• _About this task_
Across the entries that follow, tally every line holding the word "사용하여" and reply with the count alone.

--- Raw data Enclosed Below ---

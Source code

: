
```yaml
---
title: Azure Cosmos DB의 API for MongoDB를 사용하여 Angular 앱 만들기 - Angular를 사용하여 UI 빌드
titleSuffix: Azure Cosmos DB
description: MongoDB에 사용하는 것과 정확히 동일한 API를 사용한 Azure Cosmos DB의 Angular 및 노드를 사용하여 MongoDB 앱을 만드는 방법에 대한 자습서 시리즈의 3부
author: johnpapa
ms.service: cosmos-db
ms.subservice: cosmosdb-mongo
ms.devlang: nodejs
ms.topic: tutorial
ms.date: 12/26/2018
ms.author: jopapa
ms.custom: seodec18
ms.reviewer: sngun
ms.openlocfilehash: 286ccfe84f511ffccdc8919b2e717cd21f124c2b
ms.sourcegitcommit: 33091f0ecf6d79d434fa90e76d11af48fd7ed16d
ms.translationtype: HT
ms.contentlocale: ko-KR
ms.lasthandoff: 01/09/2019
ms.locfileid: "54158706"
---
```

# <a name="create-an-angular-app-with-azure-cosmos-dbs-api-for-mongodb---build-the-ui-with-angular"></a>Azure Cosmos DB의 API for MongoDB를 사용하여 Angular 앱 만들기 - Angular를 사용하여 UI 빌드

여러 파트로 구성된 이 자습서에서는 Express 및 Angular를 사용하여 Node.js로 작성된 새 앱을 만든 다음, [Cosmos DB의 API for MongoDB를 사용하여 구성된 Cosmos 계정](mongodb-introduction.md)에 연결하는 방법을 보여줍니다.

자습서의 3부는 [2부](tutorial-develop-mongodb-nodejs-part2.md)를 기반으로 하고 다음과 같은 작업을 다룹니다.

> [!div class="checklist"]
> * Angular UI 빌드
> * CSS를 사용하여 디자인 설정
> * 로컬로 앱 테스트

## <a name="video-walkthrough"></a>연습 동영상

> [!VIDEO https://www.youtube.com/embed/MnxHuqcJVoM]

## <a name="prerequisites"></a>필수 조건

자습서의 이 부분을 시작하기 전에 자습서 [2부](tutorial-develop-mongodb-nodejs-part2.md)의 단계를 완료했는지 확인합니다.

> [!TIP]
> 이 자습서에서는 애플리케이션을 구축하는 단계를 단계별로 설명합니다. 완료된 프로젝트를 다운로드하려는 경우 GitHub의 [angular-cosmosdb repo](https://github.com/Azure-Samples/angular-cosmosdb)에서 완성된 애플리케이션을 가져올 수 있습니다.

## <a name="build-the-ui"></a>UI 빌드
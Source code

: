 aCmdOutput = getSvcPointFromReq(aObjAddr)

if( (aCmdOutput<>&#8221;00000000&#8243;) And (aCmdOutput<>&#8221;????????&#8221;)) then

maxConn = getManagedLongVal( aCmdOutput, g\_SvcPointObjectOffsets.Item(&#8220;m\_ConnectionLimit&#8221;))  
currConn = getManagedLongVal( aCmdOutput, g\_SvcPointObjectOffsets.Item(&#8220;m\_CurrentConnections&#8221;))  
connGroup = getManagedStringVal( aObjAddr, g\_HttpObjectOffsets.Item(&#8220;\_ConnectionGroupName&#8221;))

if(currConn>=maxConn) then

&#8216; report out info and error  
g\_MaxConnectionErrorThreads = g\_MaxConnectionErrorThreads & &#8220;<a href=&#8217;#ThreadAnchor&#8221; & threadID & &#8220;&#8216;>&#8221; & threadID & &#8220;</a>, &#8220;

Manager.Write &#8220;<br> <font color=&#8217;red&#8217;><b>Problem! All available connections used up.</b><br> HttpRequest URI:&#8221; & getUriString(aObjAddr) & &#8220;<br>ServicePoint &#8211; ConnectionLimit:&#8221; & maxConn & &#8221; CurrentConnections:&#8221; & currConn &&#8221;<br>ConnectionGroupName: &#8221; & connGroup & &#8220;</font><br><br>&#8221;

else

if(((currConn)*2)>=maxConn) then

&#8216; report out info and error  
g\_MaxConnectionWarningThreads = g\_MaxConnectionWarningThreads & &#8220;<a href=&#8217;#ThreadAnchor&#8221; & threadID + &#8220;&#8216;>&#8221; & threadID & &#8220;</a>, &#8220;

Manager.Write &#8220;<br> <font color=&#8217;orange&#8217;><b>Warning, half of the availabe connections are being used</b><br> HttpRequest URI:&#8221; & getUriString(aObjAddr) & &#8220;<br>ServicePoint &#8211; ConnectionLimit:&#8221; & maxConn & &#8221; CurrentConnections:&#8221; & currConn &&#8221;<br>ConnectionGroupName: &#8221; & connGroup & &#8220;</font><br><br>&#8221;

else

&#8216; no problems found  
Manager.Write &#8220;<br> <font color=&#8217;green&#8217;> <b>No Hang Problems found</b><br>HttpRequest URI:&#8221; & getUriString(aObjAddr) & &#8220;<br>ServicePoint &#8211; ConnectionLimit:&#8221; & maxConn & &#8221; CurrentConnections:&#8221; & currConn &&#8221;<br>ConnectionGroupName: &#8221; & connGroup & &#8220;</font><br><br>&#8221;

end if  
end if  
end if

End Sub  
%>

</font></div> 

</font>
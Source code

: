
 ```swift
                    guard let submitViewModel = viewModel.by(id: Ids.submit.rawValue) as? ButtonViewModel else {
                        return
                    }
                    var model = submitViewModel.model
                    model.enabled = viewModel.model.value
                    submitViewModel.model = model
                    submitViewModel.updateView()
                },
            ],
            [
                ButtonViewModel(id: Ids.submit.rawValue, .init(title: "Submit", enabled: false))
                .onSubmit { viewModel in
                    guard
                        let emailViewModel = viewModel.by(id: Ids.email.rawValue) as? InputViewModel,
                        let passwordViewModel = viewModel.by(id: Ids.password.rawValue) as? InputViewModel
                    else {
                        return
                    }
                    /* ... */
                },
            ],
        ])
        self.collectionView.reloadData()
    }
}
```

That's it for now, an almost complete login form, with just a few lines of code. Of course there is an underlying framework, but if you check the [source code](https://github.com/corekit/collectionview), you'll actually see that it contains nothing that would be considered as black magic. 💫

--- End of Enclosed Raw data ---

• _Written solution_
5